Required work
Go to the line holding "Font Awesome: Biblioteca" in the entries below and write out exactly every line down to and including the line holding "Feliph Renaud".

[Source texts of formatted documents]
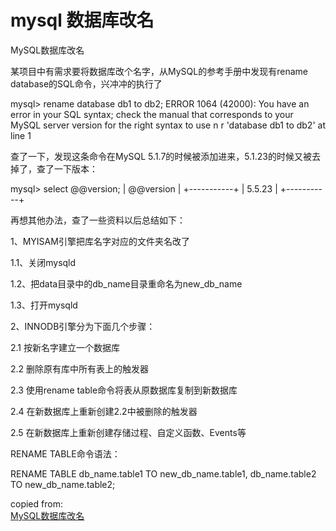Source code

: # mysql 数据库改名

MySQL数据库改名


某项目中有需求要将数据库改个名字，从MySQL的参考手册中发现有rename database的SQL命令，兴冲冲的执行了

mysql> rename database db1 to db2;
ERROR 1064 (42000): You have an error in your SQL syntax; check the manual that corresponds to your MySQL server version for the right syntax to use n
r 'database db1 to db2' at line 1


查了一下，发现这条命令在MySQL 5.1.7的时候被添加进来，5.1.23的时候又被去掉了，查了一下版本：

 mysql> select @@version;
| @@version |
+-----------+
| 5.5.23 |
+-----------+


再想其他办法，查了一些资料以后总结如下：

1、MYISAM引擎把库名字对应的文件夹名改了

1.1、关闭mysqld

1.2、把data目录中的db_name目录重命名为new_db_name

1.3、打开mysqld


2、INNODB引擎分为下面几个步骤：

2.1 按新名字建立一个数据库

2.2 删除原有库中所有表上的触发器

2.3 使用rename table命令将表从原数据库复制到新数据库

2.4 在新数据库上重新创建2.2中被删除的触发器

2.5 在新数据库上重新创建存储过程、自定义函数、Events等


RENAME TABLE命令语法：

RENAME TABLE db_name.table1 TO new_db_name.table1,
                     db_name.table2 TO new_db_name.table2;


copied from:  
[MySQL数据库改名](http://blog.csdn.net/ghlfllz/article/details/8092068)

==

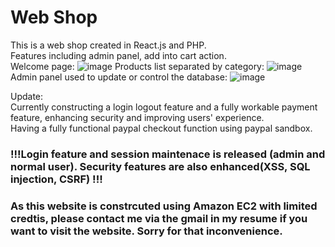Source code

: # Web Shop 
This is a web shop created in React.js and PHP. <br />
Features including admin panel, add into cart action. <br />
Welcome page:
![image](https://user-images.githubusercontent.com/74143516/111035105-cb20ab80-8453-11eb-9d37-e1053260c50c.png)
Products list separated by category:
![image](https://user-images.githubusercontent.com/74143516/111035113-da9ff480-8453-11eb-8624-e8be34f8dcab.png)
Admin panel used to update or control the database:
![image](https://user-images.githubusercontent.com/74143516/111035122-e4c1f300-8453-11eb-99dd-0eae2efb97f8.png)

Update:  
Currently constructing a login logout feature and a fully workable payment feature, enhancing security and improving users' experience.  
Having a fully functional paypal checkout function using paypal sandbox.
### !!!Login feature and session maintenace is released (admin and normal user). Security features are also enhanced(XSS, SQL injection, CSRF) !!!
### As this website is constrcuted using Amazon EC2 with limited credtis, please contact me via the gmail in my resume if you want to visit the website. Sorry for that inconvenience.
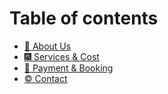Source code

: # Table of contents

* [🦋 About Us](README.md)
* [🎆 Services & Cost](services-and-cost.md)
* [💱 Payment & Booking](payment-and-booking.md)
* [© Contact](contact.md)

==

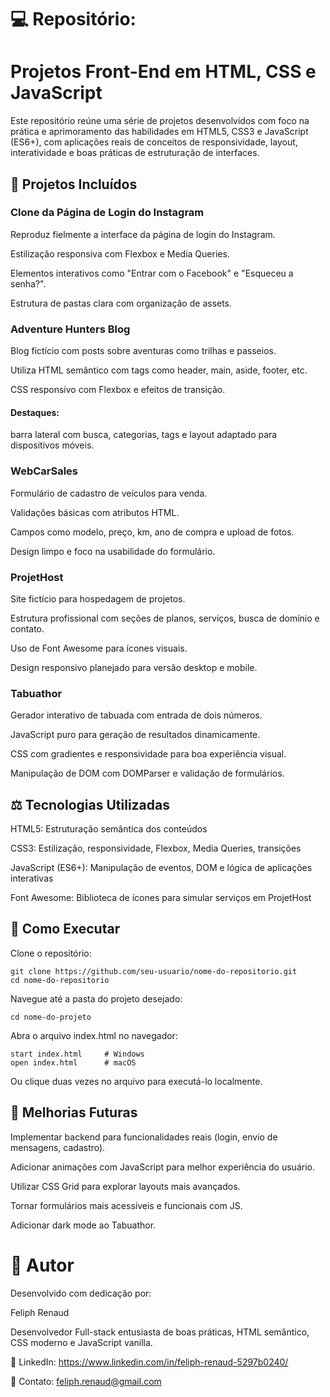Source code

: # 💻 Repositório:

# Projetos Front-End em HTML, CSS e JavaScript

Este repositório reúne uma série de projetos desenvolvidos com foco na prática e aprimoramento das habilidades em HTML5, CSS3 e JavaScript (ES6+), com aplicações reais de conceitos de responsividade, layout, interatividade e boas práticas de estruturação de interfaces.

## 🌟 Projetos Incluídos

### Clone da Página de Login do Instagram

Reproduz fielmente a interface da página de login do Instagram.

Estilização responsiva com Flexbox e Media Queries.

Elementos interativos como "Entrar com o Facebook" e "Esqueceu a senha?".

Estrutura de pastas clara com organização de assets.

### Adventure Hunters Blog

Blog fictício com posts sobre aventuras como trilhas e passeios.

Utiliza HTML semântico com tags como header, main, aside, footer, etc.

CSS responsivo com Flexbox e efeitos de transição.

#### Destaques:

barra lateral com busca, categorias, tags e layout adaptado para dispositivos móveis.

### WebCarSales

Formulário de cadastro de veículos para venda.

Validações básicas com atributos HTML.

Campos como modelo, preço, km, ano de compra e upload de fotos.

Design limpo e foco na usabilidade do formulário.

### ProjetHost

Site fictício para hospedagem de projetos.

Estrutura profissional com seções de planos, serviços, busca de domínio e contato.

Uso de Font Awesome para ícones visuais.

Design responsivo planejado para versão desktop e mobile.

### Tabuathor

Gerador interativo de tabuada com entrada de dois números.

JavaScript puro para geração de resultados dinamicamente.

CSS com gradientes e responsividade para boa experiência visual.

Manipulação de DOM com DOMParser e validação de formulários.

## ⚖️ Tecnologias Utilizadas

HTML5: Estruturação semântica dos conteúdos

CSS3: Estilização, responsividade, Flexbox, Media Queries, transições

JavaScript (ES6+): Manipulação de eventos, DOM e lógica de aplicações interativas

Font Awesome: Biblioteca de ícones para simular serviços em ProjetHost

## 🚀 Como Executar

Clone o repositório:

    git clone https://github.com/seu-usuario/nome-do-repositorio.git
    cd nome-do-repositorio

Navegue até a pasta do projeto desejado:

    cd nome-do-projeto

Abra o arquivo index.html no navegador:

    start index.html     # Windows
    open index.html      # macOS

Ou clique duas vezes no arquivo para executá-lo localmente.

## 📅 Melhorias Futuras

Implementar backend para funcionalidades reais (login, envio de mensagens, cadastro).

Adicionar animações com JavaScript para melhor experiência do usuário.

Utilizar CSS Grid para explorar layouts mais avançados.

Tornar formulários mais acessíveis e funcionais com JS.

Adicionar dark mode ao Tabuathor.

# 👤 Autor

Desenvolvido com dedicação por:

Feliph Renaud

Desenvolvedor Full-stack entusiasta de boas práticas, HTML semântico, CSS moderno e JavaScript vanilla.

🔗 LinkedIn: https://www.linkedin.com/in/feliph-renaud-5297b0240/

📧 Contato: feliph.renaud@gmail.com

Solution for this problem
Font Awesome: Biblioteca de ícones para simular serviços em ProjetHost

## 🚀 Como Executar

Clone o repositório:

    git clone https://github.com/seu-usuario/nome-do-repositorio.git
    cd nome-do-repositorio

Navegue até a pasta do projeto desejado:

    cd nome-do-projeto

Abra o arquivo index.html no navegador:

    start index.html     # Windows
    open index.html      # macOS

Ou clique duas vezes no arquivo para executá-lo localmente.

## 📅 Melhorias Futuras

Implementar backend para funcionalidades reais (login, envio de mensagens, cadastro).

Adicionar animações com JavaScript para melhor experiência do usuário.

Utilizar CSS Grid para explorar layouts mais avançados.

Tornar formulários mais acessíveis e funcionais com JS.

Adicionar dark mode ao Tabuathor.

# 👤 Autor

Desenvolvido com dedicação por:

Feliph Renaud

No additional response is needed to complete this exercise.